I have the following (intended to be valid) XML:

<Series>
    <A>
        <id>1</id>
    </A>
    <B>
        <id>1</id>
    </B>
    <B>
        <id>1</id>
    </B>
    <B>
        <id>2</id>
    </B>
</Series>

Using XSD 1.1 and XPath 2.0, I want to assert the maximum number of elements named "B" that share the same "id" value as "A". Specifically, I want to limit the number of elements of name "B" that can have "id"=1, to specifically 2 occurrences. I don't care how many elements named B there are with other "id" values that don't match A's id="1" (so there could be a million of <B><id>2</id></B>, and it would still validate.

Here's my attempted XML Schema 1.1 to enforce this, with an XPath 2.0 expression in the assert directive:

<xs:schema xmlns:xs="http://www.w3.org/2001/XMLSchema">
  <xs:element name="Series" type="series"/>
  <xs:complexType name="series">
    <xs:sequence>
        <xs:element name="A" type="a"/>
        <xs:element name="B" type="b" maxOccurs="unbounded"/>
    </xs:sequence>
  </xs:complexType>
  <xs:complexType name="a">
    <xs:sequence>
      <xs:element name="id" type="xs:string"/>
    </xs:sequence>
    <xs:assert test="count(following-sibling::element(B)[id/text() = ./id/text()]) eq 2"/>
  </xs:complexType>
  <xs:complexType name="b">
    <xs:sequence>
        <xs:element name="id" type="xs:string"/>
    </xs:sequence>
  </xs:complexType>
</xs:schema>

But my assertion always fails with a cvc assertion error message. If I try to relax the assert to just <xs:assert test="count(following-sibling::element(B)) ge 1"/>, it still fails, so it seems like XML Schema 1.1 can't handle all XPath 2.0 constructs?

In general, is there a way to make assertions on a sibling in XML Schema 1.1? Thank you!


Solution

  • XML Schema 1.1 assertions can handle all of XPath 2.0, but according to the spec (section 3.13.4)

    1.3 From the "partial" ·post-schema-validation infoset·, a data model instance is constructed as described in [XDM]. The root node of the [XDM] instance is constructed from E; the data model instance contains only that node and nodes constructed from the [attributes], [children], and descendants of E.

    Note: It is a consequence of this construction that attempts to refer, in an assertion, to the siblings or ancestors of E, or to any part of the input document outside of E itself, will be unsuccessful. Such attempted references are not in themselves errors, but the data model instance used to evaluate them does not include any representation of any parts of the document outside of E, so they cannot be referred to.

    (My bold).
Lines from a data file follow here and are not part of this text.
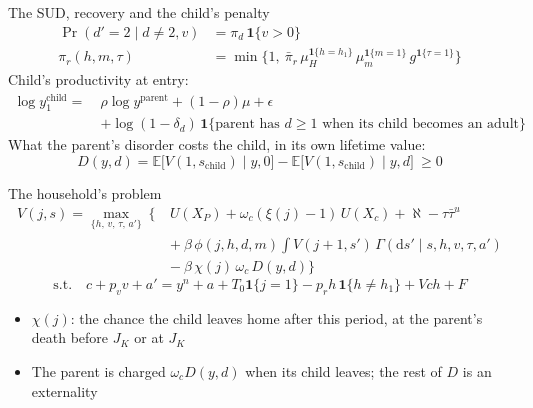 \documentclass[aspectratio=169,11pt]{beamer}
\begin{document}
\begin{frame}{The SUD, recovery and the child's penalty}
\begin{align*}
\Pr(d'=2\mid d\neq2,v)&=\pi_d\,\mathbf{1}\{v>0\}\\
\pi_r(h,m,\tau)&=\min\big\{1,\ \bar\pi_r\,\mu_H^{\mathbf{1}\{h=h_1\}}\,\mu_m^{\mathbf{1}\{m=1\}}\,g^{\mathbf{1}\{\tau=1\}}\big\}
\end{align*}
\vspace{-0.2cm}
Child's productivity at entry:
\[
\begin{aligned}
\log y_{1}^{\text{child}}=\ &\rho\log y^{\text{parent}}+(1-\rho)\mu+\epsilon\\
&+\log(1-\delta_d)\,\mathbf{1}\{\text{parent has } d\ge1 \text{ when its child becomes an adult}\}
\end{aligned}
\]
What the parent's disorder costs the child, in its own lifetime value:
\[
D(y,d)=\mathbb{E}\big[V(1,s_{\text{child}})\mid y,0\big]-\mathbb{E}\big[V(1,s_{\text{child}})\mid y,d\big]\ \ge 0
\]
\end{frame}

\begin{frame}{The household's problem}
\[
\begin{aligned}
V(j,s)=\max_{\{h,\,v,\,\tau,\,a'\}}\ \Big\{\
&U(X_P)+\omega_c(\xi(j)-1)\,U(X_c)+\aleph-\tau\bar\tau^{u}\\
&+\ \beta\,\phi(j,h,d,m)\int V(j{+}1,s')\,\Gamma(\mathrm{d}s'\mid s,h,v,\tau,a')\\
&-\ \beta\,\chi(j)\,\omega_c\,D(y,d)\Big\}
\end{aligned}
\]
\[
\text{s.t.}\quad c+p_v v+a'=y^{n}+a+T_0\mathbf{1}\{j=1\}-p_r h\,\mathbf{1}\{h\neq h_1\}+V\!ch+F
\]
\begin{itemize}
\item $\chi(j)$: the chance the child leaves home after this period, at the parent's death before $J_K$ or at $J_K$
\item The parent is charged $\omega_c D(y,d)$ when its child leaves; the rest of $D$ is an externality
\end{itemize}
\end{frame}
\end{document}
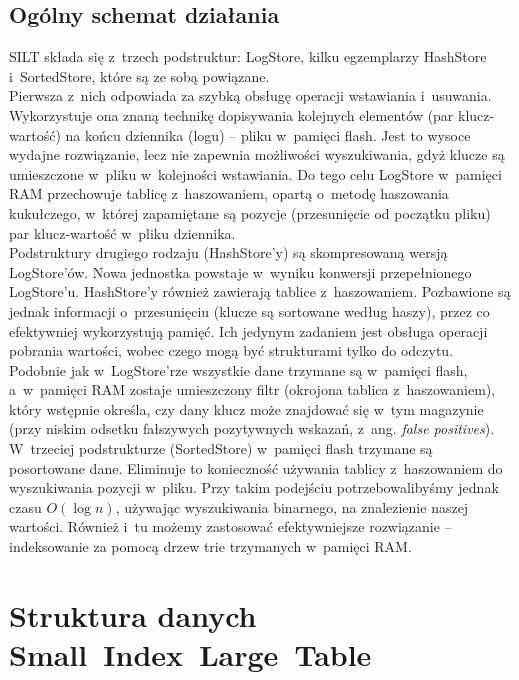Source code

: \documentclass[declaration,shortabstract,masc]{iithesis}
\begin{document}
		\section{Ogólny schemat działania}
			SILT składa się z~trzech podstruktur: LogStore, kilku egzemplarzy HashStore i~SortedStore, które są ze sobą powiązane.\\
			\indent Pierwsza z~nich odpowiada za szybką obsługę operacji wstawiania i~usuwania. Wykorzystuje ona znaną technikę dopisywania kolejnych elementów (par klucz-wartość) na końcu dziennika (logu) -- pliku w~pamięci flash. Jest to wysoce wydajne rozwiązanie, lecz nie zapewnia możliwości wyszukiwania, gdyż klucze są umieszczone w~pliku w~kolejności wstawiania. Do tego celu LogStore w~pamięci RAM przechowuje tablicę z~haszowaniem, opartą o~metodę haszowania kukułczego, w~której zapamiętane są pozycje (przesunięcie od początku pliku) par klucz-wartość w~pliku dziennika.\\
			\indent Podstruktury drugiego rodzaju (HashStore'y) są skompresowaną wersją LogStore'ów. Nowa jednostka powstaje w~wyniku konwersji przepełnionego LogStore'u. HashStore'y również zawierają tablice z~haszowaniem. Pozbawione są jednak informacji o~przesunięciu (klucze są sortowane według haszy), przez co efektywniej wykorzystują pamięć. Ich jedynym zadaniem jest obsługa operacji pobrania wartości, wobec czego mogą być strukturami tylko do odczytu. Podobnie jak w~LogStore'rze wszystkie dane trzymane są w~pamięci flash, a~w~pamięci RAM zostaje umieszczony filtr (okrojona tablica z~haszowaniem), który wstępnie określa, czy dany klucz może znajdować się w~tym magazynie (przy niskim odsetku fałszywych pozytywnych wskazań, z~ang. \textit{false positives}).\\
			\indent W~trzeciej podstrukturze (SortedStore) w~pamięci flash trzymane są posortowane dane. Eliminuje to konieczność używania tablicy z~haszowaniem do wyszukiwania pozycji w~pliku. Przy takim podejściu potrzebowalibyśmy jednak czasu $O\left(\log n\right)$, używając wyszukiwania binarnego, na znalezienie naszej wartości. Również i~tu możemy zastosować efektywniejsze rozwiązanie -- indeksowanie za pomocą drzew trie trzymanych w~pamięci RAM.
	\chapter{Struktura danych Small~Index~Large~Table}
\end{document}
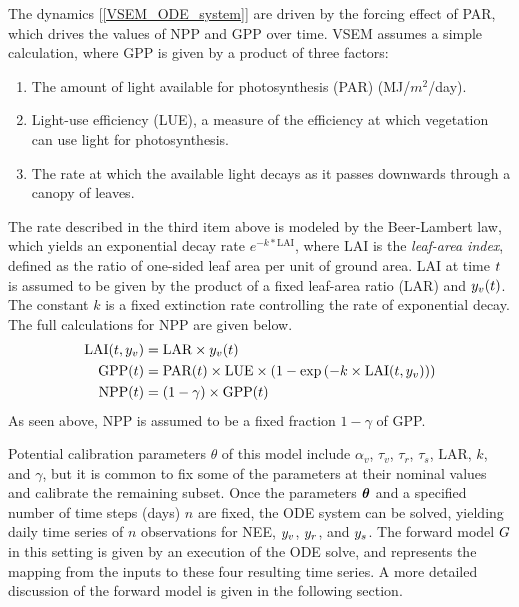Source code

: \documentclass[12pt]{article}
\begin{document}
The dynamics [\ref{VSEM_ODE_system}] are driven by the forcing effect of PAR, which drives the values of NPP and GPP over time. VSEM assumes a simple calculation, 
where GPP is given by a product of three factors:
\begin{enumerate}
\item The amount of light available for photosynthesis (PAR) (MJ/$m^2$/day).
\item Light-use efficiency (LUE), a measure of the efficiency at which vegetation can use light for photosynthesis. 
\item The rate at which the available light decays as it passes downwards through a canopy of leaves. 
\end{enumerate}
The rate described in the third item above is modeled by the Beer-Lambert law, which yields an exponential decay rate $e^{-k*\text{LAI}}$, 
where LAI is the \textit{leaf-area index}, defined as the ratio of one-sided leaf area per unit of ground area. LAI at time $t$ is assumed to be given by the product of a fixed 
leaf-area ratio (LAR) and $y_v(t)$. The constant $k$ is a fixed extinction rate controlling the rate of exponential decay. The full calculations for NPP are given below. 
\begin{align}
\text{LAI}(t, y_v) &= \text{LAR} \times y_v(t) \\
\text{GPP}(t) &= \text{PAR}(t) \times \text{LUE} \times \left(1 -  \exp\left(-k \times \text{LAI}(t, y_v) \right) \right) \nonumber \\
\text{NPP}(t) &= (1 - \gamma) \times \text{GPP}(t) \nonumber
\end{align}
As seen above, NPP is assumed to be a fixed fraction $1 - \gamma$ of GPP.

Potential calibration parameters $\theta$ of this model include $\alpha_v$, $\tau_v$, $\tau_r$, $\tau_s$, $\text{LAR}$, $k$, and $\gamma$, but it is common to fix some of the parameters at their 
nominal values and calibrate the remaining subset. 
Once the parameters $\boldsymbol{\theta}$ and a specified number of time steps (days) $n$ are fixed, the ODE system can be solved, yielding daily time series of $n$
observations for NEE, $y_v$, $y_r$, and $y_s$. The forward model $G$ in this setting is given by an execution of the ODE solve, and represents
the mapping from the inputs to these four resulting time series. A more detailed discussion of the forward model is given in the following section. 
\end{document}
When evaluating an assertion you only have the sub tree rooted at the element that hosts the assertion, so if you want to assert a relation between elements in different parts of the tree you must put the assertion on one of their common ancestors.

    I presume it was designed like this to allow a validating parser to evaluate assertions during parsing, at the end of the relevant element, rather than having to wait until the whole tree has been built and then evaluating all assertions en masse.